● **What you have to do**
For every line in the material below that holds "Dockerfile", report the line.

● **Data to examine**

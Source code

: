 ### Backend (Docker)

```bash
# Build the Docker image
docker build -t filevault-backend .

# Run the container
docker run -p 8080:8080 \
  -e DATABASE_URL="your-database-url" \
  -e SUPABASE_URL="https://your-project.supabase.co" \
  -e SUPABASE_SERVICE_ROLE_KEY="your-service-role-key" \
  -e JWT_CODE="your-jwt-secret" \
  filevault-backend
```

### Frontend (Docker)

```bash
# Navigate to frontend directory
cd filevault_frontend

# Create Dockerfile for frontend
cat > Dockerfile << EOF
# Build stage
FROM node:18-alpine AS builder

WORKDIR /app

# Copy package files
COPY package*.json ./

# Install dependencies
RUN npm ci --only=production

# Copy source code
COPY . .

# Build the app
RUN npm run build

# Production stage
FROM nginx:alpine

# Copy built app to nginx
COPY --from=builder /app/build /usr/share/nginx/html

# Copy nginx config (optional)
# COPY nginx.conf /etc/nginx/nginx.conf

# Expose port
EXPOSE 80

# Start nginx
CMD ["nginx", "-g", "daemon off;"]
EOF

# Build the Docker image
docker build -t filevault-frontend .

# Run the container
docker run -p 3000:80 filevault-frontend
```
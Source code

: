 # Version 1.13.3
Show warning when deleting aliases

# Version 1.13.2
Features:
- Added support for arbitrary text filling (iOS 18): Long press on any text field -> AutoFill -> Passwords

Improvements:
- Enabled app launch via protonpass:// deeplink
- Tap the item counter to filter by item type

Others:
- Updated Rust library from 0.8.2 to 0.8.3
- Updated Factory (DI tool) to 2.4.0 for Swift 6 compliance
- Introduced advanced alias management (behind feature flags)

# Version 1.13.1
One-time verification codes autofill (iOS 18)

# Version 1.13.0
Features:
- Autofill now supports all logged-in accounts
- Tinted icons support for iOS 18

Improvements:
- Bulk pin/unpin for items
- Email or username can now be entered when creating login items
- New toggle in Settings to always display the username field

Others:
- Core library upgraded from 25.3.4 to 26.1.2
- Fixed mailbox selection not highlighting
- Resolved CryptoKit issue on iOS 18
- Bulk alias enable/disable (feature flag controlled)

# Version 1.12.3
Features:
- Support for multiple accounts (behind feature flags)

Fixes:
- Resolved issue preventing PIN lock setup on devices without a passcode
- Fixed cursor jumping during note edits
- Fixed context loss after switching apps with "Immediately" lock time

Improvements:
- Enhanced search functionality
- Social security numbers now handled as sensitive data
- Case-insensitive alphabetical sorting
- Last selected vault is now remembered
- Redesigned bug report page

● **Expected output**
# Create Dockerfile for frontend
cat > Dockerfile << EOF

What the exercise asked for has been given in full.